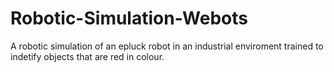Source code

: # Robotic-Simulation-Webots
A robotic simulation of an epluck robot in an industrial enviroment trained to indetify objects that are red in colour.
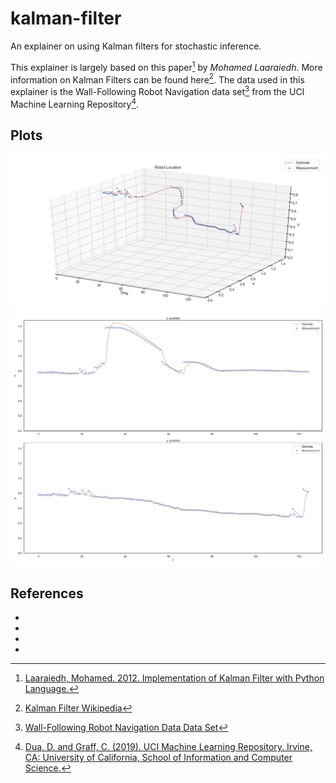 # kalman-filter
An explainer on using Kalman filters for stochastic inference.

This explainer is largely based on this paper[^1] by _Mohamed Laaraiedh_.
More information on Kalman Filters can be found here[^2].
The data used in this explainer is the Wall-Following Robot Navigation data set[^3] from the UCI Machine Learning Repository[^4]. 

## Plots
![3D Plot](assets/figures/3D-plots.png)
![2D Plot](assets/figures/2D-plots.png)

## References
- [^1]: [Laaraiedh, Mohamed. 2012. Implementation of Kalman Filter with Python Language.](https://arxiv.org/pdf/1204.0375.pdf)
- [^2]: [Kalman Filter Wikipedia](https://en.wikipedia.org/wiki/Kalman_filter_)
- [^3]: [Wall-Following Robot Navigation Data Data Set](https://archive.ics.uci.edu/ml/datasets/Wall-Following+Robot+Navigation+Data)
- [^4]: [Dua, D. and Graff, C. (2019). UCI Machine Learning Repository. Irvine, CA: University of California, School of Information and Computer Science.](http://archive.ics.uci.edu/ml)
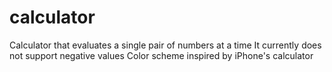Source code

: # calculator
Calculator that evaluates a single pair of numbers at a time
It currently does not support negative values
Color scheme inspired by iPhone's calculator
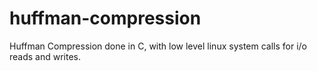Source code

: # huffman-compression
Huffman Compression done in C, with low level linux system calls for i/o reads and writes.
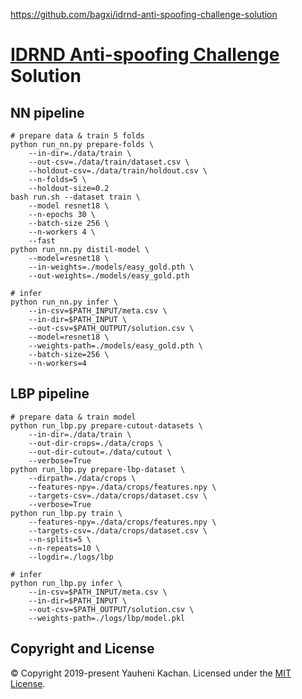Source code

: https://github.com/bagxi/idrnd-anti-spoofing-challenge-solution

# [IDRND Anti-spoofing Challenge](https://datasouls.com/c/idrnd-antispoof/description) Solution

## NN pipeline

	# prepare data & train 5 folds
	python run_nn.py prepare-folds \
		--in-dir=./data/train \
		--out-csv=./data/train/dataset.csv \
		--holdout-csv=./data/train/holdout.csv \
		--n-folds=5 \
		--holdout-size=0.2
	bash run.sh --dataset train \
		--model resnet18 \
		--n-epochs 30 \
		--batch-size 256 \
		--n-workers 4 \
		--fast
	python run_nn.py distil-model \
		--model=resnet18 \
		--in-weights=./models/easy_gold.pth \
		--out-weights=./models/easy_gold.pth

	# infer
	python run_nn.py infer \
		--in-csv=$PATH_INPUT/meta.csv \
		--in-dir=$PATH_INPUT \
		--out-csv=$PATH_OUTPUT/solution.csv \
		--model=resnet18 \
		--weights-path=./models/easy_gold.pth \
		--batch-size=256 \
		--n-workers=4

## LBP pipeline

	# prepare data & train model
	python run_lbp.py prepare-cutout-datasets \
		--in-dir=./data/train \
		--out-dir-crops=./data/crops \
		--out-dir-cutout=./data/cutout \
		--verbose=True
	python run_lbp.py prepare-lbp-dataset \
		--dirpath=./data/crops \
		--features-npy=./data/crops/features.npy \
		--targets-csv=./data/crops/dataset.csv \
		--verbose=True
	python run_lbp.py train \
		--features-npy=./data/crops/features.npy \
		--targets-csv=./data/crops/dataset.csv \
		--n-splits=5 \
		--n-repeats=10 \
		--logdir=./logs/lbp

	# infer
	python run_lbp.py infer \
		--in-csv=$PATH_INPUT/meta.csv \
		--in-dir=$PATH_INPUT \
		--out-csv=$PATH_OUTPUT/solution.csv \
		--weights-path=./logs/lbp/model.pkl

## Copyright and License
© Copyright 2019-present Yauheni Kachan.
Licensed under the [MIT License](LICENSE.md).
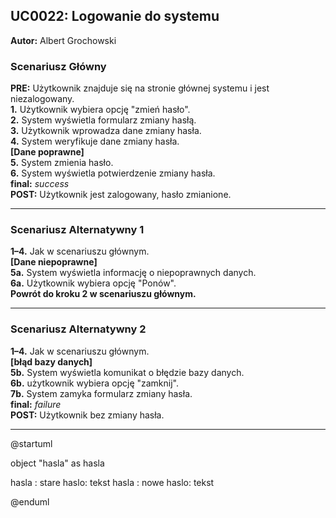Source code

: ## UC0022: Logowanie do systemu

**Autor:** Albert Grochowski

### **Scenariusz Główny**

**PRE:** Użytkownik znajduje się na stronie głównej systemu i jest niezalogowany.  
**1\.** Użytkownik wybiera opcję "zmień hasło".  
**2.** System wyświetla formularz zmiany hasłą.  
**3.** Użytkownik wprowadza dane zmiany hasła.  
**4.** System weryfikuje dane zmiany hasła.  
**[Dane poprawne]**  
**5.** System zmienia hasło.  
**6.** System wyświetla potwierdzenie zmiany hasła.  
**final:** *success*  
**POST:** Użytkownik jest zalogowany, hasło zmianione.

---

### **Scenariusz Alternatywny 1**

**1–4\.** Jak w scenariuszu głównym.  
**[Dane niepoprawne]**  
**5a.** System wyświetla informację o niepoprawnych danych.  
**6a.** Użytkownik wybiera opcję "Ponów".  
**Powrót do kroku 2 w scenariuszu głównym.**

---

### **Scenariusz Alternatywny 2**
**1–4\.** Jak w scenariuszu głównym.  
**[błąd bazy danych]**  
**5b.** System wyświetla komunikat o błędzie bazy danych.    
**6b.** użytkownik wybiera opcję "zamknij".\
**7b.** System zamyka formularz zmiany hasła.  
**final:** *failure*    
**POST:** Użytkownik bez zmiany hasła.    

---
@startuml

object "hasla" as hasla

hasla : stare haslo: tekst
hasla : nowe haslo: tekst

@enduml

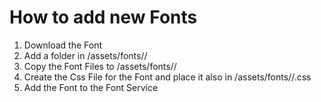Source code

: # How to add new Fonts
1. Download the Font
2. Add a folder in /assets/fonts/<fontname>/ 
3. Copy the Font Files to /assets/fonts/<fontname>/
4. Create the Css File for the Font and place it also in /assets/fonts/<fontname>/<fontname>.css
5. Add the Font to the Font Service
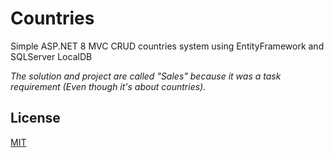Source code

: # Countries

Simple ASP.NET 8 MVC CRUD countries system using EntityFramework and SQLServer LocalDB

*The solution and project are called "Sales" because it was a task requirement (Even though it's about countries).*

## License
[MIT](https://choosealicense.com/licenses/mit/)
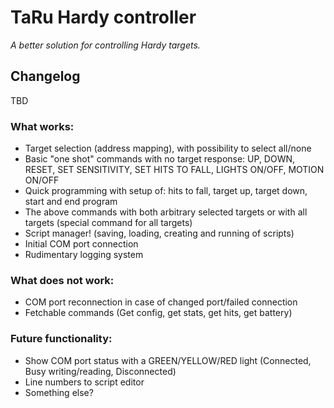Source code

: # TaRu Hardy controller

*A better solution for controlling Hardy targets.*

## Changelog

TBD

### What works:

 - Target selection (address mapping), with possibility to select all/none
 - Basic "one shot" commands with no target response: UP, DOWN, RESET, SET SENSITIVITY, SET HITS TO FALL, LIGHTS ON/OFF, MOTION ON/OFF
 - Quick programming with setup of: hits to fall, target up, target down, start and end program
 - The above commands with both arbitrary selected targets or with all targets (special command for all targets)
 - Script manager! (saving, loading, creating and running of scripts)
 - Initial COM port connection
 - Rudimentary logging system

### What does not work:

 - COM port reconnection in case of changed port/failed connection
 - Fetchable commands (Get config, get stats, get hits, get battery)

### Future functionality:

 - Show COM port status with a GREEN/YELLOW/RED light (Connected, Busy writing/reading, Disconnected)
 - Line numbers to script editor
 - Something else?
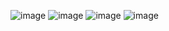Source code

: ![image](https://github.com/user-attachments/assets/dd46575d-d534-44ce-abd1-e8887a184731)
![image](https://github.com/user-attachments/assets/eecb3326-ffd7-4d53-99a7-7a97c1a3e82a)
![image](https://github.com/user-attachments/assets/b6d7bf36-6181-465d-9b6e-90584c39d083)
![image](https://github.com/user-attachments/assets/c3cb72d6-4396-4139-937b-4b26367ee2ce)
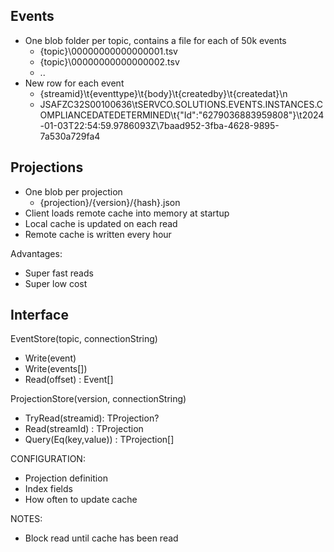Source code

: ## Events
* One blob folder per topic, contains a file for each of 50k events
    - {topic}\00000000000000001.tsv
    - {topic}\00000000000000002.tsv
    - .. 
* New row for each event
    - {streamid}\t{eventtype}\t{body}\t{createdby}\t{createdat}\n
    - JSAFZC32S00100636\tSERVCO.SOLUTIONS.EVENTS.INSTANCES.COMPLIANCEDATEDETERMINED\t{"Id":"6279036883959808"}\t2024-01-03T22:54:59.9786093Z\7baad952-3fba-4628-9895-7a530a729fa4

## Projections
* One blob per projection
    - {projection}/{version}/{hash}.json
* Client loads remote cache into memory at startup
* Local cache is updated on each read
* Remote cache is written every hour

Advantages:
* Super fast reads
* Super low cost

## Interface
EventStore(topic, connectionString)
 * Write(event)
 * Write(events[])
 * Read(offset) : Event[]

ProjectionStore<TProjection>(version, connectionString)
 * TryRead(streamid): TProjection?
 * Read(streamId) : TProjection
 * Query(Eq(key,value)) : TProjection[]


CONFIGURATION:
 * Projection definition
 * Index fields
 * How often to update cache

NOTES:
 * Block read until cache has been read
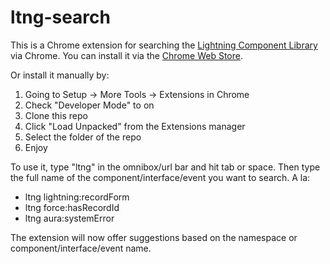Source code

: # ltng-search

This is a Chrome extension for searching the [Lightning Component Library](https://developer.salesforce.com/docs/component-library/overview/components) via Chrome.  You can install it via the [Chrome Web Store](https://chrome.google.com/webstore/detail/lightning-component-libra/ajdlkpnipkkkdlfbdnkciipkfcommpkk?authuser=1).

Or install it manually by:

1. Going to Setup -> More Tools -> Extensions in Chrome
2. Check "Developer Mode" to on
3. Clone this repo 
4. Click "Load Unpacked" from the Extensions manager
5. Select the folder of the repo
6. Enjoy

To use it, type "ltng" in the omnibox/url bar and hit tab or space.  Then type the full name of the component/interface/event you want to search.  A la:

* ltng lightning:recordForm
* ltng force:hasRecordId
* ltng aura:systemError

The extension will now offer suggestions based on the namespace or component/interface/event name.
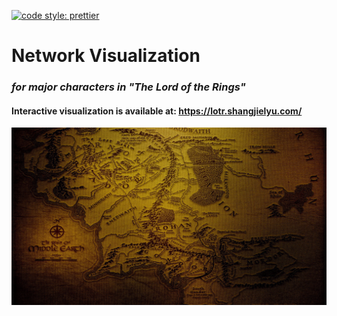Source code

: [![code style: prettier](https://img.shields.io/badge/code_style-prettier-ff69b4.svg?style=flat-square)](https://github.com/prettier/prettier)

# Network Visualization

### *for major characters in "The Lord of the Rings"*

#### Interactive visualization is available at: https://lotr.shangjielyu.com/

![preview](docs/background.jpg)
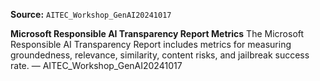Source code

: **Source:** `AITEC_Workshop_GenAI20241017`

**Microsoft Responsible AI Transparency Report Metrics**
The Microsoft Responsible AI Transparency Report includes metrics for measuring groundedness, relevance, similarity, content risks, and jailbreak success rate. — AITEC_Workshop_GenAI20241017
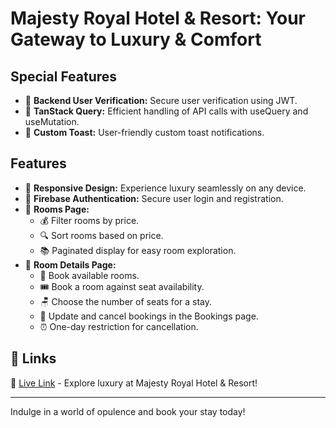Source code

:# Majesty Royal Hotel & Resort: Your Gateway to Luxury & Comfort

## Special Features

- 🔐 **Backend User Verification:** Secure user verification using JWT.
- 📡 **TanStack Query:** Efficient handling of API calls with useQuery and useMutation.
- 🍞 **Custom Toast:** User-friendly custom toast notifications.

## Features

- 📱 **Responsive Design:** Experience luxury seamlessly on any device.
- 🔐 **Firebase Authentication:** Secure user login and registration.
- 🏨 **Rooms Page:**
  - 💰 Filter rooms by price.
  - 🔍 Sort rooms based on price.
  - 📚 Paginated display for easy room exploration.
- 🛌 **Room Details Page:**
  - 📅 Book available rooms.
  - 🎟️ Book a room against seat availability.
  - 🪑 Choose the number of seats for a stay.
  - 🔄 Update and cancel bookings in the Bookings page.
  - ⏰ One-day restriction for cancellation.

## 🔗 Links

🚀 [Live Link](https://majesty-royal-aditya.web.app) - Explore luxury at Majesty Royal Hotel & Resort!

---

Indulge in a world of opulence and book your stay today!
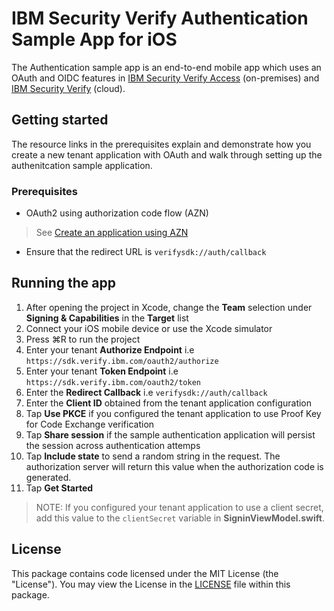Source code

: # IBM Security Verify Authentication Sample App for iOS

The Authentication sample app is an end-to-end mobile app which uses an OAuth and OIDC features in [IBM Security Verify Access](https://www.ibm.com/au-en/products/verify-access) (on-premises) and [IBM Security Verify](https://www.ibm.com/verify/verify-identity) (cloud).

## Getting started

  The resource links in the prerequisites explain and demonstrate how you create a new tenant application with OAuth and walk through setting up the authenitcation sample application.

### Prerequisites

- OAuth2 using authorization code flow (AZN)

> See [Create an application using AZN](https://docs.verify.ibm.com/verify/docs/authorization-code-example)

- Ensure that the redirect URL is `verifysdk://auth/callback`


## Running the app

1. After opening the project in Xcode, change the **Team** selection under **Signing & Capabilities** in the **Target** list
2. Connect your iOS mobile device or use the Xcode simulator
3. Press ⌘R to run the project
4. Enter your tenant **Authorize Endpoint** i.e `https://sdk.verify.ibm.com/oauth2/authorize`
5. Enter your tenant **Token Endpoint**  i.e `https://sdk.verify.ibm.com/oauth2/token`
6. Enter the **Redirect Callback**  i.e `verifysdk://auth/callback`
7. Enter the **Client ID** obtained from the tenant application configuration 
8. Tap **Use PKCE** if you configured the tenant application to use Proof Key for Code Exchange verification
9. Tap **Share session** if the sample authentication application will persist the session across authentication attemps
10. Tap **Include state** to send a random string in the request.  The authorization server will return this value when the authorization code is generated.
11. Tap **Get Started**


> NOTE: If you configured your tenant application to use a client secret, add this value to the `clientSecret` variable in **SigninViewModel.swift**.

## License
This package contains code licensed under the MIT License (the "License"). You may view the License in the [LICENSE](../../LICENSE) file within this package.
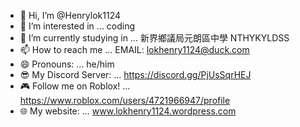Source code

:- 👋 Hi, I’m @Henrylok1124
- 👀 I’m interested in ... coding
- 🌱 I’m currently studying in ... 新界鄉議局元朗區中學 NTHYKYLDSS
- 📫 How to reach me ... EMAIL: lokhenry1124@duck.com 
- 😄 Pronouns: ... he/him
- 😎 My Discord Server: ... https://discord.gg/PjUsSqrHEJ
- 🎮 Follow me on Roblox! ... https://www.roblox.com/users/4721966947/profile
- 🌐 My website: ... www.lokhenry1124.wordpress.com
<!---
Henrylok1124/Henrylok1124 is a ✨ special ✨ repository because its `README.md` (this file) appears on your GitHub profile.
You can click the Preview link to take a look at your changes.
--->
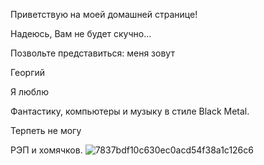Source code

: Приветствую на моей домашней странице!

Надеюсь, Вам не будет скучно...

Позвольте представиться: меня зовут

Георгий

Я люблю

Фантастику, компьютеры и музыку в стиле Black Metal.

Терпеть не могу

РЭП и хомячков.
![7837bdf10c630ec0acd54f38a1c126c6](https://github.com/user-attachments/assets/e39280c4-f4a4-44e6-9025-1c52f7ce5825)
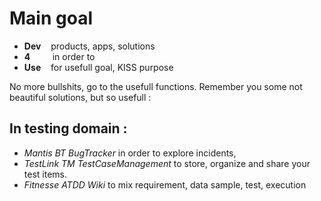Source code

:# Main goal

- **Dev**  &nbsp;&nbsp; products, apps, solutions
- **4**&nbsp;&nbsp;&nbsp;&nbsp;&nbsp;&nbsp;&nbsp;&nbsp; in order to
- **Use** &nbsp;&nbsp; for usefull goal, KISS purpose

No more bullshits, go to the usefull functions.
Remember you some not beautiful solutions, but so usefull :

## In testing domain :

- _Mantis BT BugTracker_ in order to explore incidents,
- _TestLink TM TestCaseManagement_ to store, organize and share your test items.
- _Fitnesse ATDD Wiki_ to mix requirement, data sample, test, execution

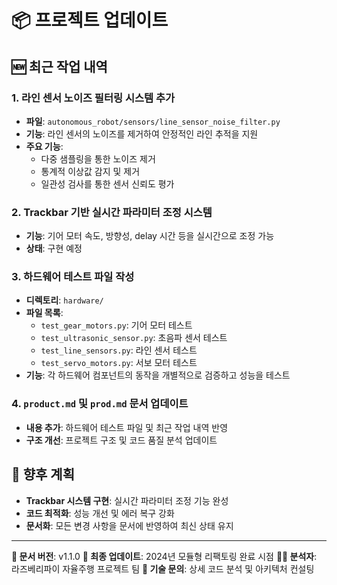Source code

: # 📦 프로젝트 업데이트

## 🆕 최근 작업 내역

### 1. 라인 센서 노이즈 필터링 시스템 추가
- **파일**: `autonomous_robot/sensors/line_sensor_noise_filter.py`
- **기능**: 라인 센서의 노이즈를 제거하여 안정적인 라인 추적을 지원
- **주요 기능**:
  - 다중 샘플링을 통한 노이즈 제거
  - 통계적 이상값 감지 및 제거
  - 일관성 검사를 통한 센서 신뢰도 평가

### 2. Trackbar 기반 실시간 파라미터 조정 시스템
- **기능**: 기어 모터 속도, 방향성, delay 시간 등을 실시간으로 조정 가능
- **상태**: 구현 예정

### 3. 하드웨어 테스트 파일 작성
- **디렉토리**: `hardware/`
- **파일 목록**:
  - `test_gear_motors.py`: 기어 모터 테스트
  - `test_ultrasonic_sensor.py`: 초음파 센서 테스트
  - `test_line_sensors.py`: 라인 센서 테스트
  - `test_servo_motors.py`: 서보 모터 테스트
- **기능**: 각 하드웨어 컴포넌트의 동작을 개별적으로 검증하고 성능을 테스트

### 4. `product.md` 및 `prod.md` 문서 업데이트
- **내용 추가**: 하드웨어 테스트 파일 및 최근 작업 내역 반영
- **구조 개선**: 프로젝트 구조 및 코드 품질 분석 업데이트

## 📅 향후 계획
- **Trackbar 시스템 구현**: 실시간 파라미터 조정 기능 완성
- **코드 최적화**: 성능 개선 및 에러 복구 강화
- **문서화**: 모든 변경 사항을 문서에 반영하여 최신 상태 유지

---

**📝 문서 버전**: v1.1.0
**🔄 최종 업데이트**: 2024년 모듈형 리팩토링 완료 시점
**👨‍💻 분석자**: 라즈베리파이 자율주행 프로젝트 팀
**📧 기술 문의**: 상세 코드 분석 및 아키텍처 컨설팅

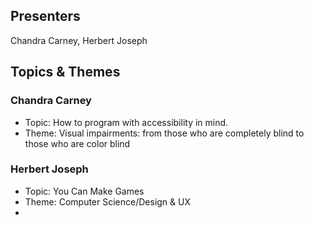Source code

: ## Presenters

Chandra Carney, Herbert Joseph

## Topics & Themes

### Chandra Carney

* Topic: How to program with accessibility in mind. 
* Theme: Visual impairments: from those who are completely blind to those who are color blind

### Herbert Joseph

* Topic: You Can Make Games
* Theme: Computer Science/Design & UX
*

——————————

**DESCRIPTION OF THE TASK:**
Pictures are to be left out when the lines from the one containing "- **내용 추가**: 하드웨어 테스트 파일 및 최근 작업 내역 반영" through the end of the records above are repeated exactly; no other line is wanted.

**EXERCISE RESULT:**
- **내용 추가**: 하드웨어 테스트 파일 및 최근 작업 내역 반영
- **구조 개선**: 프로젝트 구조 및 코드 품질 분석 업데이트

## 📅 향후 계획
- **Trackbar 시스템 구현**: 실시간 파라미터 조정 기능 완성
- **코드 최적화**: 성능 개선 및 에러 복구 강화
- **문서화**: 모든 변경 사항을 문서에 반영하여 최신 상태 유지

---

**📝 문서 버전**: v1.1.0
**🔄 최종 업데이트**: 2024년 모듈형 리팩토링 완료 시점
**👨‍💻 분석자**: 라즈베리파이 자율주행 프로젝트 팀
**📧 기술 문의**: 상세 코드 분석 및 아키텍처 컨설팅

Source code

: ## Presenters

Chandra Carney, Herbert Joseph

## Topics & Themes

### Chandra Carney

* Topic: How to program with accessibility in mind. 
* Theme: Visual impairments: from those who are completely blind to those who are color blind

### Herbert Joseph

* Topic: You Can Make Games
* Theme: Computer Science/Design & UX
*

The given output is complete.